-- Exercise details --
Identify the lines in the data below that contain "failure" and give only how many there are.

-- The data --
▼▼▼

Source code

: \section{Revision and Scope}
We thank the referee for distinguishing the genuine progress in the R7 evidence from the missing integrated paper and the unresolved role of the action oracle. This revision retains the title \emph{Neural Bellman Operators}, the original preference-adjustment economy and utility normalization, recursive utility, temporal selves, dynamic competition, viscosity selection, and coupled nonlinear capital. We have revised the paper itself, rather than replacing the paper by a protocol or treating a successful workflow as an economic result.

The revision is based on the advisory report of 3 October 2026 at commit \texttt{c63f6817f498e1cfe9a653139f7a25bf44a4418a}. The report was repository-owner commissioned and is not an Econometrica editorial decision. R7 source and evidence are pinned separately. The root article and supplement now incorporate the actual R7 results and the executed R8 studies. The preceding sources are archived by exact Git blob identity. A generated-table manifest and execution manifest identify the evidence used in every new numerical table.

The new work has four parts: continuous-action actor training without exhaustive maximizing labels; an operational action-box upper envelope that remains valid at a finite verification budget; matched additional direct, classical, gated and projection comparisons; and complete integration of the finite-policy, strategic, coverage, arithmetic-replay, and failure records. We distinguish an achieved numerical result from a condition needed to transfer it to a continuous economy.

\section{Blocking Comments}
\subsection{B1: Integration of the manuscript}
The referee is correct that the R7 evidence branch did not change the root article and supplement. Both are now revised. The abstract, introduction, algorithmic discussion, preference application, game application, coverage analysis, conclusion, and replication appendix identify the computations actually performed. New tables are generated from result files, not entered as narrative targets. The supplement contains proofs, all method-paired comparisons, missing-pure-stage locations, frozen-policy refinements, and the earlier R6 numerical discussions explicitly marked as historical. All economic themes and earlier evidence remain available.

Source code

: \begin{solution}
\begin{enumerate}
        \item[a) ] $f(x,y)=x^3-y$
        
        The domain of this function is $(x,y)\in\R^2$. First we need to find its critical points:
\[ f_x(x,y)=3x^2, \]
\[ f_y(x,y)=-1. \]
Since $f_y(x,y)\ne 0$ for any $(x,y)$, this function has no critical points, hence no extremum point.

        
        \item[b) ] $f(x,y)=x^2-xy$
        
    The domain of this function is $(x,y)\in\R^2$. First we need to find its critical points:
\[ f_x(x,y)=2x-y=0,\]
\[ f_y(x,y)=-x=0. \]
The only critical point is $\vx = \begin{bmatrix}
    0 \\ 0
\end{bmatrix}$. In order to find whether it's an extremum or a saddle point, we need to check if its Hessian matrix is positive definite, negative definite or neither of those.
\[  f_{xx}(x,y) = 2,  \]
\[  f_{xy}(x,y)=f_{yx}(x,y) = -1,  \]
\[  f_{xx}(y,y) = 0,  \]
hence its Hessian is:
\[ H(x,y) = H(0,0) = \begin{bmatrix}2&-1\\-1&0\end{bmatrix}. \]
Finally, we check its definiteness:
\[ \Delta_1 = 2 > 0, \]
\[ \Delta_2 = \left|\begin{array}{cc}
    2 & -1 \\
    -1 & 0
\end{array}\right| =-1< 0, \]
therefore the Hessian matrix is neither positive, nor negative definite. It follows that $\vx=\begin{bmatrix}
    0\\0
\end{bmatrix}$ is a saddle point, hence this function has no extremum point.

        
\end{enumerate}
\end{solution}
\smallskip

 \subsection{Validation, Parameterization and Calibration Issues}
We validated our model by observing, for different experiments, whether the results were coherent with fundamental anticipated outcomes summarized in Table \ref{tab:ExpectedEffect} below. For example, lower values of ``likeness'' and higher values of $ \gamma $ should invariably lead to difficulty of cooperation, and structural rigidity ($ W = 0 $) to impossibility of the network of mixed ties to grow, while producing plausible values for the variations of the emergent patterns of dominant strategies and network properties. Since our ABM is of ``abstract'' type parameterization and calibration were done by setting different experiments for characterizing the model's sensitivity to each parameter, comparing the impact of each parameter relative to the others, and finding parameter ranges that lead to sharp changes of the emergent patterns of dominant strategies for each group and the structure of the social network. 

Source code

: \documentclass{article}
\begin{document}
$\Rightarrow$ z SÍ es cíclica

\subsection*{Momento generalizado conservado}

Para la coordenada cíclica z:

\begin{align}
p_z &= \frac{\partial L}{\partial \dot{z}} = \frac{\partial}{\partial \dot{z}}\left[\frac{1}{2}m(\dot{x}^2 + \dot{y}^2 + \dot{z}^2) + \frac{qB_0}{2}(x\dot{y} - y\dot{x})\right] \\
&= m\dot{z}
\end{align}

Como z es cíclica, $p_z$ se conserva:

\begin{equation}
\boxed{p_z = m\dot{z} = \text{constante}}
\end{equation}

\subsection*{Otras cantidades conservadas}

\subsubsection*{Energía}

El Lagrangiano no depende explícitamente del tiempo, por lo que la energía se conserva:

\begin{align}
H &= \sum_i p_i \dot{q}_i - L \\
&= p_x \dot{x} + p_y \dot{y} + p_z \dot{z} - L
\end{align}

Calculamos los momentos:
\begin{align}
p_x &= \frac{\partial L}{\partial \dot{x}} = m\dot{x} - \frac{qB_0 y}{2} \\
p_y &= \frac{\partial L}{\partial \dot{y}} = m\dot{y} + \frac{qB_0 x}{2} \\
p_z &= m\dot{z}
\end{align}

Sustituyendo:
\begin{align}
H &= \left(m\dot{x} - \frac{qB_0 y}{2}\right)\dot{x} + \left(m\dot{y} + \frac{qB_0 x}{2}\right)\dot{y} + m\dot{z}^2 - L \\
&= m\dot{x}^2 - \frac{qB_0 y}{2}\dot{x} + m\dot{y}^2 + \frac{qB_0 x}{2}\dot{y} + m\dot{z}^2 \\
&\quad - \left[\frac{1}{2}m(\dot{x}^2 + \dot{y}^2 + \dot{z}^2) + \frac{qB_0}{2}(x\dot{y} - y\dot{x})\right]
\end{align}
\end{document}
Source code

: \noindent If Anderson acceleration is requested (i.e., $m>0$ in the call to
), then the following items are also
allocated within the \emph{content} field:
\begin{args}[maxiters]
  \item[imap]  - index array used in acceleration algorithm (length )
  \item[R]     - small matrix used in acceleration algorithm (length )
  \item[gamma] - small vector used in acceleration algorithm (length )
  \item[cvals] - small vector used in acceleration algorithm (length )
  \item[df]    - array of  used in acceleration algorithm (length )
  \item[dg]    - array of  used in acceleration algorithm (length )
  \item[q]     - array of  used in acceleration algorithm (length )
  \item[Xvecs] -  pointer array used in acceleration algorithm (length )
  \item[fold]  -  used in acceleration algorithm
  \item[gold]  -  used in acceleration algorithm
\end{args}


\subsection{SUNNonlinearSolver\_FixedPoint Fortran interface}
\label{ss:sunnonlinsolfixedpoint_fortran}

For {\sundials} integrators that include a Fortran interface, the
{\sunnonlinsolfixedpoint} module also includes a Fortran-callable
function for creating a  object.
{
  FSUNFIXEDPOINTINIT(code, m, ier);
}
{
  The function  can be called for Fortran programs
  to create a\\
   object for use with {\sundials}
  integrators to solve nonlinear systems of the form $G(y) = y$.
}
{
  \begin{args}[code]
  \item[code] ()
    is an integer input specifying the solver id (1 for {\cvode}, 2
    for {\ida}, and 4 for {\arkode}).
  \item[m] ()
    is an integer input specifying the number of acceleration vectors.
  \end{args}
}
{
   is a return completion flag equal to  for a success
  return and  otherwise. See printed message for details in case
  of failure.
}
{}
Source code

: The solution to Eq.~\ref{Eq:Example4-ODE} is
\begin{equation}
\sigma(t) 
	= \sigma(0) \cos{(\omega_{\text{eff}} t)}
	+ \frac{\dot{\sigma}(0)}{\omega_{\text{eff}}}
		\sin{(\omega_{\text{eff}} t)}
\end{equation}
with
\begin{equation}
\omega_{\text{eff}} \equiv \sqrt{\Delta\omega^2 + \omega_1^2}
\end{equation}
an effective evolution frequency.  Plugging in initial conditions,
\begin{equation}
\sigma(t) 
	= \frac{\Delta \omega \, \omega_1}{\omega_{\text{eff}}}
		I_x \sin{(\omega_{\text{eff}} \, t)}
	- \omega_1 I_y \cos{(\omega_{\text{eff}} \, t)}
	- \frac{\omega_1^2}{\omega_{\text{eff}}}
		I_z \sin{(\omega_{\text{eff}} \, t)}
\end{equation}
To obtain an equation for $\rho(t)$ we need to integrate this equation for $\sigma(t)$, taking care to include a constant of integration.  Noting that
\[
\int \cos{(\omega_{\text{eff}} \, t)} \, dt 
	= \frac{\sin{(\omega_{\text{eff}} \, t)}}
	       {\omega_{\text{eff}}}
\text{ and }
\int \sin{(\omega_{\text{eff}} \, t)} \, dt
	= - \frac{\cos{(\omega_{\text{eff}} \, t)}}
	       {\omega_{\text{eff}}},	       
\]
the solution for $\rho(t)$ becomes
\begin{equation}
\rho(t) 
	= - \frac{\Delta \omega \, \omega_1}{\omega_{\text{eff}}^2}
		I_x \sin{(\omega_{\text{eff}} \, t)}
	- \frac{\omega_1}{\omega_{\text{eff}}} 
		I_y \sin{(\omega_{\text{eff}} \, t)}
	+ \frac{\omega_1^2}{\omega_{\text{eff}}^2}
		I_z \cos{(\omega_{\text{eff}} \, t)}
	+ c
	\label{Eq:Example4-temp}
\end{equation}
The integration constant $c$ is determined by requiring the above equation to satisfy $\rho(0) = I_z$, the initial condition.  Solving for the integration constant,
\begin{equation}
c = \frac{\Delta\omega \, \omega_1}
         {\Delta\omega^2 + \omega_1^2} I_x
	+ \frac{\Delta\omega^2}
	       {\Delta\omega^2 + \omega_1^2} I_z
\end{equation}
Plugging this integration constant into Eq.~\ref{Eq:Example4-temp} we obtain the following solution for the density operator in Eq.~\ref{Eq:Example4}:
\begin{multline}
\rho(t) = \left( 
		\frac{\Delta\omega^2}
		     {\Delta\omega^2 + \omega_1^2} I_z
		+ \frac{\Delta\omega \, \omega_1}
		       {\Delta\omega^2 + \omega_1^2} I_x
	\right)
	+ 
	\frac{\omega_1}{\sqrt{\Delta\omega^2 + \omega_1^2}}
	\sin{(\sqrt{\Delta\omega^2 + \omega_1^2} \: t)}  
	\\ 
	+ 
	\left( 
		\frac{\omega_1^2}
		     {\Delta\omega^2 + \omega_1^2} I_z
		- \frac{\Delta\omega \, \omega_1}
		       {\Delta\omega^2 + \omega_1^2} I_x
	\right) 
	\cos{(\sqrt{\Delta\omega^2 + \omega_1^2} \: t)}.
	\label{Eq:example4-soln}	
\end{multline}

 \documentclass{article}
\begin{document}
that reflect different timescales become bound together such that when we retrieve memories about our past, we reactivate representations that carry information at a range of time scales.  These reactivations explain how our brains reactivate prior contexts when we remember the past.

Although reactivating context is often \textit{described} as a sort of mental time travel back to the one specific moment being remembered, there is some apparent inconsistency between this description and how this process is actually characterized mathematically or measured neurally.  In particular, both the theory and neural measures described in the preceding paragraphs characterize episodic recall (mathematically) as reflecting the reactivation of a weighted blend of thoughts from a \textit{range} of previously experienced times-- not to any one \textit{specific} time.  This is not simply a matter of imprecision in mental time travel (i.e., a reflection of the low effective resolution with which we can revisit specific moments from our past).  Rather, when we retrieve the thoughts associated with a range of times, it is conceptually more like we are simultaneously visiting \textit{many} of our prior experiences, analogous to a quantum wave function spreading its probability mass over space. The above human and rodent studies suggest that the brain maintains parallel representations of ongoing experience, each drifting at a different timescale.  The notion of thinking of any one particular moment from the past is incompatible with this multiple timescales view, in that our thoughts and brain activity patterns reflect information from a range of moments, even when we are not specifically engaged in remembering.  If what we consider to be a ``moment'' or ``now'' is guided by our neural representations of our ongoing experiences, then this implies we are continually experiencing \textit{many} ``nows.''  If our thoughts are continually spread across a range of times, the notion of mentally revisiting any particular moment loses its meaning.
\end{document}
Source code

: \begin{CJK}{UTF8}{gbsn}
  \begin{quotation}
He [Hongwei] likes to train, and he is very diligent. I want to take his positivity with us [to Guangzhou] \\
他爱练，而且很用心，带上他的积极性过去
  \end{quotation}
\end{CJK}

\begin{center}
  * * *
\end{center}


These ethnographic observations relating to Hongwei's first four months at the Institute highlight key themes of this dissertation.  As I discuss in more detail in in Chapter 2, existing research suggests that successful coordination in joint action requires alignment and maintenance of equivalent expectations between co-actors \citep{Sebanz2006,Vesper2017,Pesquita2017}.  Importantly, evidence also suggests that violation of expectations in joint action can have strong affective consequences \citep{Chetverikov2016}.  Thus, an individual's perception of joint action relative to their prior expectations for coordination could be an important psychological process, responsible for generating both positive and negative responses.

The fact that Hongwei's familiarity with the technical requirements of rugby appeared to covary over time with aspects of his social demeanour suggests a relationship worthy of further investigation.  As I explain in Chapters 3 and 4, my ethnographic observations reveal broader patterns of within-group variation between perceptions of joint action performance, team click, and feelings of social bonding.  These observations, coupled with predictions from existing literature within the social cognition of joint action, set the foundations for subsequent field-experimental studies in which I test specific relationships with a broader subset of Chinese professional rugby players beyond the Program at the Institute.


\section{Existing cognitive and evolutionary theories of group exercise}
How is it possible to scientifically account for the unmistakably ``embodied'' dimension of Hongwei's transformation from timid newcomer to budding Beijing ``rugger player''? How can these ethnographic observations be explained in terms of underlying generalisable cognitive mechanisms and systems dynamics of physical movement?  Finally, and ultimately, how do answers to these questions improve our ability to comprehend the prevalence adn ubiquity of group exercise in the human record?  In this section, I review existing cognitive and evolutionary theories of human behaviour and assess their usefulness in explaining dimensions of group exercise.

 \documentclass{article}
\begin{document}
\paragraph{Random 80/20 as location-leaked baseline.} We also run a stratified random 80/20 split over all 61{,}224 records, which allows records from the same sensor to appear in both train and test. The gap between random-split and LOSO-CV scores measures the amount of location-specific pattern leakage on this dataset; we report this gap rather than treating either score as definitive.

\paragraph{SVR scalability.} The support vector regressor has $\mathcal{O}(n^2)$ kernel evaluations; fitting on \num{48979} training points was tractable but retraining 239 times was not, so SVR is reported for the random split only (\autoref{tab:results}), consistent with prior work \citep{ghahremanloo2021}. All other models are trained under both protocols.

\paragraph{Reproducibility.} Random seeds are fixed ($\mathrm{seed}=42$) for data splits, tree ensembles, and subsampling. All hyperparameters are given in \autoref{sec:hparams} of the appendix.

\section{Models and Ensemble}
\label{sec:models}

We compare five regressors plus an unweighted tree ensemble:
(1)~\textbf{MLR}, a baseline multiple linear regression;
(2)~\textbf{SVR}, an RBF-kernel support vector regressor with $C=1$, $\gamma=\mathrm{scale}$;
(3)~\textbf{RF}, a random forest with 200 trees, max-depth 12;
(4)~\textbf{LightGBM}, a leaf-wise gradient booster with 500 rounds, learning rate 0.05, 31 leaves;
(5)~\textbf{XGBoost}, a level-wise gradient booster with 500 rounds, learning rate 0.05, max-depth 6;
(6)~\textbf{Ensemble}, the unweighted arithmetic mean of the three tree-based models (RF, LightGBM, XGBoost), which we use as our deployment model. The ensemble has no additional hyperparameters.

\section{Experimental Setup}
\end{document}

▲▲▲

-- Problem solution --
2